How to complete this task =
Wherever the string "месяц" appears in a line of the listing below, report that line.
::::
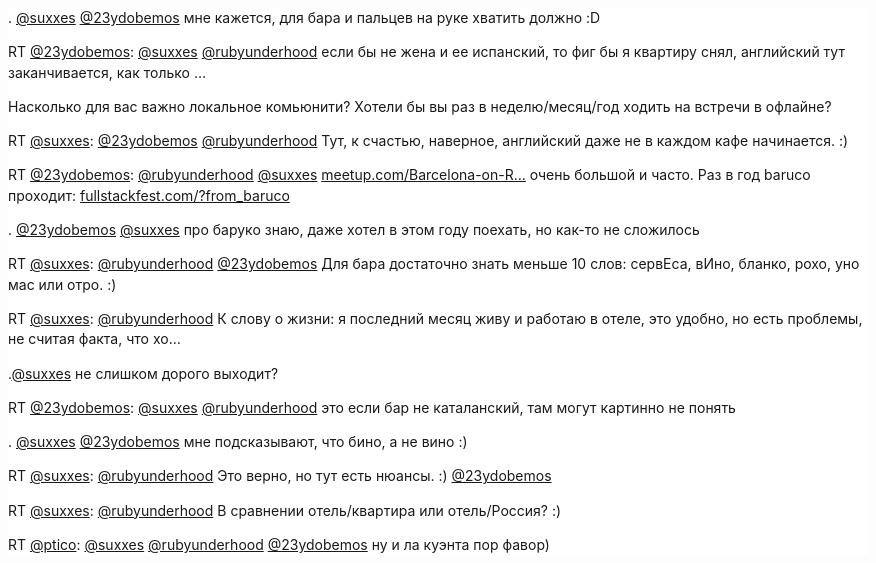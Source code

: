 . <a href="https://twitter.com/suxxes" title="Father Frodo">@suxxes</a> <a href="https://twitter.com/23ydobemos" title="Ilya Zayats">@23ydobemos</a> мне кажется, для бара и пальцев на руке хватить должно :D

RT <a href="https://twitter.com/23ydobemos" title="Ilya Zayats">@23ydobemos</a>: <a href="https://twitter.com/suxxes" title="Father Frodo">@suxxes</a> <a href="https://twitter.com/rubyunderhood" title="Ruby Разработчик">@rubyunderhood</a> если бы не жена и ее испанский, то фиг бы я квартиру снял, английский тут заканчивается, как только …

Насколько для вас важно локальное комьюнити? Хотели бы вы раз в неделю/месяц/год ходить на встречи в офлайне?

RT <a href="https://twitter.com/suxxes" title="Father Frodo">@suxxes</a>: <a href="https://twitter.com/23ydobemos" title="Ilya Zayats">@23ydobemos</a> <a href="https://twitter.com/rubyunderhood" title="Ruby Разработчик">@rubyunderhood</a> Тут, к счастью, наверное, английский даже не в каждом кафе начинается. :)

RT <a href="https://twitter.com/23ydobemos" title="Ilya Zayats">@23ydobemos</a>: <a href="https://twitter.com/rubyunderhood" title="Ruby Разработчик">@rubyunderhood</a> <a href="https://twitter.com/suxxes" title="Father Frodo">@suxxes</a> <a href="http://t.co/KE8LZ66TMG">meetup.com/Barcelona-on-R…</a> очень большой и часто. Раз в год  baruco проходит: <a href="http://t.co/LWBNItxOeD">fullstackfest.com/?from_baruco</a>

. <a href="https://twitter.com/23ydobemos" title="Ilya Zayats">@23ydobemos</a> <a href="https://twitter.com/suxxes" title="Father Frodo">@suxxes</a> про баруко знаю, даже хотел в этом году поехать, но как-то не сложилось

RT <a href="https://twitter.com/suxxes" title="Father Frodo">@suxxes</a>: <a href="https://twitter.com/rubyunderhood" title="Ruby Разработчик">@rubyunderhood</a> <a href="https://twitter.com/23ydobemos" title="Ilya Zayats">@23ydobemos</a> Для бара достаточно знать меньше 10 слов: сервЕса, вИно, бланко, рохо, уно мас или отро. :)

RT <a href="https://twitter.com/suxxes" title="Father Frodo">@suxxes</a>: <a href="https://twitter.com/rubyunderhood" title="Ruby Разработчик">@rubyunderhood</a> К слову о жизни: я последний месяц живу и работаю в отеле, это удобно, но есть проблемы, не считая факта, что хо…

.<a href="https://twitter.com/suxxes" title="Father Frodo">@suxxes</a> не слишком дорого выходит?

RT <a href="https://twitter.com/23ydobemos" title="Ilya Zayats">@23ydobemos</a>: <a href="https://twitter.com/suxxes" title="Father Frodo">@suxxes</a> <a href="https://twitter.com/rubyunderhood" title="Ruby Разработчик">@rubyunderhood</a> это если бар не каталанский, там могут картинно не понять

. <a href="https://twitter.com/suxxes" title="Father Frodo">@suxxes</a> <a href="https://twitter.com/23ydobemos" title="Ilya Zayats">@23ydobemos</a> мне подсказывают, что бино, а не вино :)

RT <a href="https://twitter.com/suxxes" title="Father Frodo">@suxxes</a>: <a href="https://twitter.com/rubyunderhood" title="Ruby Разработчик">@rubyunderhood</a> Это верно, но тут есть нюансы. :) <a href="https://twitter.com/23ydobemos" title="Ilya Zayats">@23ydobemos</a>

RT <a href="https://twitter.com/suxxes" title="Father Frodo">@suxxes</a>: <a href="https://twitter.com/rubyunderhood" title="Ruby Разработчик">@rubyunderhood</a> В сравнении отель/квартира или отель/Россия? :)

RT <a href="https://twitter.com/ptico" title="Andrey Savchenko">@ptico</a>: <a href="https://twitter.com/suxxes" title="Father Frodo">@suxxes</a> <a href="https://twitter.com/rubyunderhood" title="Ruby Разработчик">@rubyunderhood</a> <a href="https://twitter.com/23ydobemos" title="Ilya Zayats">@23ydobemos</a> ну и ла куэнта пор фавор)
::::
Answer box =
Насколько для вас важно локальное комьюнити? Хотели бы вы раз в неделю/месяц/год ходить на встречи в офлайне?
RT <a href="https://twitter.com/suxxes" title="Father Frodo">@suxxes</a>: <a href="https://twitter.com/rubyunderhood" title="Ruby Разработчик">@rubyunderhood</a> К слову о жизни: я последний месяц живу и работаю в отеле, это удобно, но есть проблемы, не считая факта, что хо…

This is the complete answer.